In Selected Opinion

By Youssef Sidhom – Watani –

I have taken it upon myself to never give up on calling for reform of Egyptian legislation so as to achieve equality between men and women in inheritance. I repeatedly wrote that I aspire to a day when this equality is granted to all Egyptians, even as I stress that the long awaited Family Law for Christians in Egypt, which includes provisions for such equality, should be passed in Parliament. Once this equality is asserted for Egyptian Christians, it could act as a model for non-Christians too. Current Egyptian family legislation is based on Islamic sharia which grants a man twice the share of a woman in inheritance.

Egypt’s 2014 Constitution stipulates provisions for Christians and Jews to be governed by their respective doctrines in their personal status affairs, meaning family affairs. Article 3 reads: “The doctrines of Egyptian Christians and Jews are the main source of legislation that governs their respective personal status affairs, religious affairs, and the selection of spiritual leaders.” This paves the way for Personal Status Bylaws for Christians, also known as Family Law for Christians in Egypt, but Parliament has as yet passed no such law. The current parliamentary session closes in two and a half months, marking eight years on the 2014 Constitution, five years on the arduous drafting of the Family Law by the Churches in Egypt starting 2017, and some two years on the Churches handing its final version to the government in 2020 for presentation to Parliament. To date, the government has not submitted the draft law to Parliament for discussion and passage as law. This looks unlikely to take place before the end of the current parliamentary session, meaning we can only hope for it to be included in the legislative agenda of the upcoming session.

I will not elaborate on the legal confusion that Christian women have been suffering when it comes to inheritance shares for the past 178 years, since 1844. Watani has already covered this matter in details in a story published in its Arabic paper issue of 12 June 2022; the story carried the title “The female’s share … Inheritance of Egyptian Christian women. A report by the Egyptian Initiative for Personal Rights (EIPR)”. Watani’s story covered the details of the cumulative injustice suffered by Christian women on that score, trapped as they are under laws that should not apply to them. The EIPR report tackled the urgent need to pass the long awaited Family Law for Christians, which includes provisions to entrench full equality between men and women in inheritance.

Following my personal reading of the EIPR report, I would like to shed light on some current legal features that underline the urgent need for the awaited legislation for Christians.

First: Parliament’s failure to pass legislation that honours the Constitutional requirement which would end gender discrimination against Christian women in inheritance has led to a situation where a large sector of Christian men go to court to resolve inheritance disputes, secure in the knowledge that they would be legally granted double the share of their female relatives. This fact is frequently brushed under the carpet.

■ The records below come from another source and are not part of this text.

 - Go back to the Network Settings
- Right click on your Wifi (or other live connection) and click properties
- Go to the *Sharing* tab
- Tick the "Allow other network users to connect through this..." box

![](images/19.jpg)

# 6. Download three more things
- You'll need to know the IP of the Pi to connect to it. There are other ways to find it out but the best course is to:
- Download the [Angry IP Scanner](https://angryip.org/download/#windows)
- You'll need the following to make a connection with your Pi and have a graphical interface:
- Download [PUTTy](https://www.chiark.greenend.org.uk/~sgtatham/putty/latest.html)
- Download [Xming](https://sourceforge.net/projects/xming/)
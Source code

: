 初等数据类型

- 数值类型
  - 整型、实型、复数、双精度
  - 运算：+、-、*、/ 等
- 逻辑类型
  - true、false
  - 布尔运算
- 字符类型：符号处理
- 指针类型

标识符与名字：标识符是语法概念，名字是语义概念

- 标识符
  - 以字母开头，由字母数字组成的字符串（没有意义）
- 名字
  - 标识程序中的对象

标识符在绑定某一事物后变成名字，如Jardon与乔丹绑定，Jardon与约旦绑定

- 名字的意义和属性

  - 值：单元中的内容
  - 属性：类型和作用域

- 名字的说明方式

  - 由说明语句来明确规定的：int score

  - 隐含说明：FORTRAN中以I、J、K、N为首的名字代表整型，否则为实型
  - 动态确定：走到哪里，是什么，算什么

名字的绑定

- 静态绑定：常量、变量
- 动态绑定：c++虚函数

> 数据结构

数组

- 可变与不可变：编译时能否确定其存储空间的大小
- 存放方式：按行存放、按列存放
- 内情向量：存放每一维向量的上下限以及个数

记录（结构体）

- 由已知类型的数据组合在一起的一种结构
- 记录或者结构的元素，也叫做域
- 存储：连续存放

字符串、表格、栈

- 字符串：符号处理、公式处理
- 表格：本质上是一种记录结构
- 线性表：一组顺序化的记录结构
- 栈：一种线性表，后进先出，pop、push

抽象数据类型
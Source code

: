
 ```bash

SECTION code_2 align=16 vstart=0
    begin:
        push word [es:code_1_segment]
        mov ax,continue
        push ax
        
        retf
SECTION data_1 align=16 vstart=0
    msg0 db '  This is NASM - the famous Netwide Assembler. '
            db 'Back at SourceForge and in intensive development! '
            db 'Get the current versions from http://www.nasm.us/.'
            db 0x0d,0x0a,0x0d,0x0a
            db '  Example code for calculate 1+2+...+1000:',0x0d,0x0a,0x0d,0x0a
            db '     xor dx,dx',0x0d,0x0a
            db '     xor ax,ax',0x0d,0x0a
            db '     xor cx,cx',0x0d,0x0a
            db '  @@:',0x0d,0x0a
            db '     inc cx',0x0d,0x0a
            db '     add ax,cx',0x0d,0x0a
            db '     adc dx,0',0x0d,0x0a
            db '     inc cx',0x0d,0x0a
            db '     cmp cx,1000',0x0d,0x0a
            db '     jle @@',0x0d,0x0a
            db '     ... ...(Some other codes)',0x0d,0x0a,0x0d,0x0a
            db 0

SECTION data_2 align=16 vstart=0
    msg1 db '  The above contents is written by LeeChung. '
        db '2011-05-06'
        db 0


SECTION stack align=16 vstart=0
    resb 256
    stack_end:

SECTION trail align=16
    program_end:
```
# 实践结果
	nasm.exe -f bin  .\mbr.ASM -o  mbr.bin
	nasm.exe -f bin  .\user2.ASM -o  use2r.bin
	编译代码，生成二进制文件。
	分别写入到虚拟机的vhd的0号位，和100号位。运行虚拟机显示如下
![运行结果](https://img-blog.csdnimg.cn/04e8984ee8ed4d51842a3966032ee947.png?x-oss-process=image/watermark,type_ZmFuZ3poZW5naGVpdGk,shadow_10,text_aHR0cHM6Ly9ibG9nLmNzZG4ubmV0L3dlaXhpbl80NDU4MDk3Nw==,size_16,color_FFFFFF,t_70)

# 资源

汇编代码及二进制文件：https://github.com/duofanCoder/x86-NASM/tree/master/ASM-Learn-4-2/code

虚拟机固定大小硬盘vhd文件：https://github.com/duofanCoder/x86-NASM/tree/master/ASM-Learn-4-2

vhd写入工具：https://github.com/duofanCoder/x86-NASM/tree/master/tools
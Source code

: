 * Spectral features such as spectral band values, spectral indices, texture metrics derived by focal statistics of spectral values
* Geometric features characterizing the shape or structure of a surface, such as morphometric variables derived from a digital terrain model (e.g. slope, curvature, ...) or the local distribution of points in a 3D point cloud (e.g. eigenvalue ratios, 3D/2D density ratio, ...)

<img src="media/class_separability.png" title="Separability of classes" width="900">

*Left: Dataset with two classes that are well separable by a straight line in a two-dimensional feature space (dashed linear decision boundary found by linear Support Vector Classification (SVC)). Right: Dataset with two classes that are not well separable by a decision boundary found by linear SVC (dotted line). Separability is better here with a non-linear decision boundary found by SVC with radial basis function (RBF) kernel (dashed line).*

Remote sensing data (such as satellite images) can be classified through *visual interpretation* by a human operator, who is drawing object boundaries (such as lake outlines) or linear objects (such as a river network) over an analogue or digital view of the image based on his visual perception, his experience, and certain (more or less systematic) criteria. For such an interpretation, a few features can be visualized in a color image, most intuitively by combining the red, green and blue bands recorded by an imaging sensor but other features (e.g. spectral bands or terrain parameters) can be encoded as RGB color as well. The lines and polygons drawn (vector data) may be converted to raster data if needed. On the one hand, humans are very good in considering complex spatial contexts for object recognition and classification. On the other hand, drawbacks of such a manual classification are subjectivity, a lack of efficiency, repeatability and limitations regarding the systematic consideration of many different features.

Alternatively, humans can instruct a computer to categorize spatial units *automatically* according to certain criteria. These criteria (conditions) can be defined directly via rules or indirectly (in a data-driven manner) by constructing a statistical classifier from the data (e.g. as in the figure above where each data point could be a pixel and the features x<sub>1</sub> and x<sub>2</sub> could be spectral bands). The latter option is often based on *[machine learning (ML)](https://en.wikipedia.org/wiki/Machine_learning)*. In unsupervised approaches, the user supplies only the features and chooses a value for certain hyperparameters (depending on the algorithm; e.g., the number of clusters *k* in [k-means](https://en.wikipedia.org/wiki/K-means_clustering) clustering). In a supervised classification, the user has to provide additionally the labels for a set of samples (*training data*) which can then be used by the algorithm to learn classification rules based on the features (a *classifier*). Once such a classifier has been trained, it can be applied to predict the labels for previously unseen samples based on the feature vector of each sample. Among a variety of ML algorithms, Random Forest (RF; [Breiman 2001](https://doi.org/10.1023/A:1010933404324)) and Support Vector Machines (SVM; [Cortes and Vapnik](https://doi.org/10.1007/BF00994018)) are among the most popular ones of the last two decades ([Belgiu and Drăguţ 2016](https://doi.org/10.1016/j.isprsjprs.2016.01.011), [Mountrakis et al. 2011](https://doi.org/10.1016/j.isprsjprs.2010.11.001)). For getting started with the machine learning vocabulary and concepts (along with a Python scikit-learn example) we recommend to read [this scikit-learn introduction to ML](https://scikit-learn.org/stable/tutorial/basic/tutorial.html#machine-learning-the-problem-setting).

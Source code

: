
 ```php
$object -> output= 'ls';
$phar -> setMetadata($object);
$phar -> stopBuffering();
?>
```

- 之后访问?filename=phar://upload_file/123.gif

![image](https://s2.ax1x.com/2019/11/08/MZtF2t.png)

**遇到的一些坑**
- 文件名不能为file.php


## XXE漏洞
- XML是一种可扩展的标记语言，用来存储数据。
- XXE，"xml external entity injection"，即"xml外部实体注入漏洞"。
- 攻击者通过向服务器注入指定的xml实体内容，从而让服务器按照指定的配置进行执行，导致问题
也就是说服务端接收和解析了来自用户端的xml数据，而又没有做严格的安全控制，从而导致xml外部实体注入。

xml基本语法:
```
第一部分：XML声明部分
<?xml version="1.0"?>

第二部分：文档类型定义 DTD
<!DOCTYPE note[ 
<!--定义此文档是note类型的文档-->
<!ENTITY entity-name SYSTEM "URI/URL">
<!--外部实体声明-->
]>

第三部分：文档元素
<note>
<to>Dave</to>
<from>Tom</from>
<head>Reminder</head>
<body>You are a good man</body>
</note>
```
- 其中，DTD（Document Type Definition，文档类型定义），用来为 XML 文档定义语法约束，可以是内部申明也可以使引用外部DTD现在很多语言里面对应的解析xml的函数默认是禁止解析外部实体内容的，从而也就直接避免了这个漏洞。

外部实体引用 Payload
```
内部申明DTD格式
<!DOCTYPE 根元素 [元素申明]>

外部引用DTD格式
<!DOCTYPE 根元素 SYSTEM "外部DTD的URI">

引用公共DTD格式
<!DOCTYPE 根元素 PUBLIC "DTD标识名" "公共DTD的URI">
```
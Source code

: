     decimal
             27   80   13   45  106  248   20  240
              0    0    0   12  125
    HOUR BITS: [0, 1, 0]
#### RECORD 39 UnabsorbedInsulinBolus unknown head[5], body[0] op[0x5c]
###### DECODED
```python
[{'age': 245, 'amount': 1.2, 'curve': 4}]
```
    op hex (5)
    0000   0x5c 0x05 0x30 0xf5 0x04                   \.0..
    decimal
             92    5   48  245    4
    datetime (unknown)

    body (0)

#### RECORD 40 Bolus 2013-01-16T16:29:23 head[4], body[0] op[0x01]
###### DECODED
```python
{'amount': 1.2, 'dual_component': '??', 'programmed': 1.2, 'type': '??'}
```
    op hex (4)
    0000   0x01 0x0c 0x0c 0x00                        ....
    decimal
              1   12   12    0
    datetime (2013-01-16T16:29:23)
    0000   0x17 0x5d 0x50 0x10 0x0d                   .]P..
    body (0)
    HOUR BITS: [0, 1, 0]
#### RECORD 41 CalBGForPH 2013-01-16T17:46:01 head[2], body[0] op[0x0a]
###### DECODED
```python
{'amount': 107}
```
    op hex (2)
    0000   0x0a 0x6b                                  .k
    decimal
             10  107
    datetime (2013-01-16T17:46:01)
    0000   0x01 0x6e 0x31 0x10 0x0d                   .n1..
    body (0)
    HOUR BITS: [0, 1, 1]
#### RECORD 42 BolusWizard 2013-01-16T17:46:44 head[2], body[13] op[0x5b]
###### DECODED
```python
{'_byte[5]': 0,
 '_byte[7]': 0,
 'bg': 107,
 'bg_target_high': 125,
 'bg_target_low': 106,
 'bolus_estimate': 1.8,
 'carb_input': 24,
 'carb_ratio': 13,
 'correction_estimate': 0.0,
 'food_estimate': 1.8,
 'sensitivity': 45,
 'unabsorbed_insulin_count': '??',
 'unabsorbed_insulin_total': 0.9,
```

Second: According to Article 224 of the Constitution, Parliament is required to present a unified family law for all Christian sects in Egypt in order to fulfil the third constitutional article. This falls within Parliament’s general legislative commitment to pass laws to put constitutional requirements into effect. In case of Article 3, Parliament has failed to do so. It must be made clear, however, that the lack of the required law does not entitle courts to go against a clear constitutional text. If a constitutional text requires a law to empower it, the absence of the law does not negate the text. Court rulings should not conflict with the Constitution; if this happens, supreme courts should invalidate legal texts that go against the Constitution, or should offer explanations of constitutional texts and define the legal rules to be followed until Parliament fulfils its legislative charge.

Third: Worth noting is that whereas current Islamic based legislation on inheritance is applied to Christians, the Islamic principle of polygamy is not applied; Christian monogamy escaped intact. This probably owes to the Church’s insistence not to perform polygamous marriages because they contradict the Bible’s teaching. But in case of inheritance, the Church could not insist on contradicting the Islamic based court rulings, even in presence of biblical texts that point to men-women equality [Note: Execution of inheritance rulings is entirely in the hands of the civil, not the religious, authority].

Fourth: Many Egyptian Christian man, myself included, have overlooked the legal Islamic based distribution of inheritance shares, and resorted to a consensual distribution conforming to Christian teachings regarding equality between men and women. Many, however, have resorted to or accepted their legal shares as double those of women, insisting they were merely applying the law. Hence the dire need for a Christian family law, and hence my comment in this regard: the dire need to redefine chivalry.

Meanwhile, we still await the Family Law for Christians in Egypt.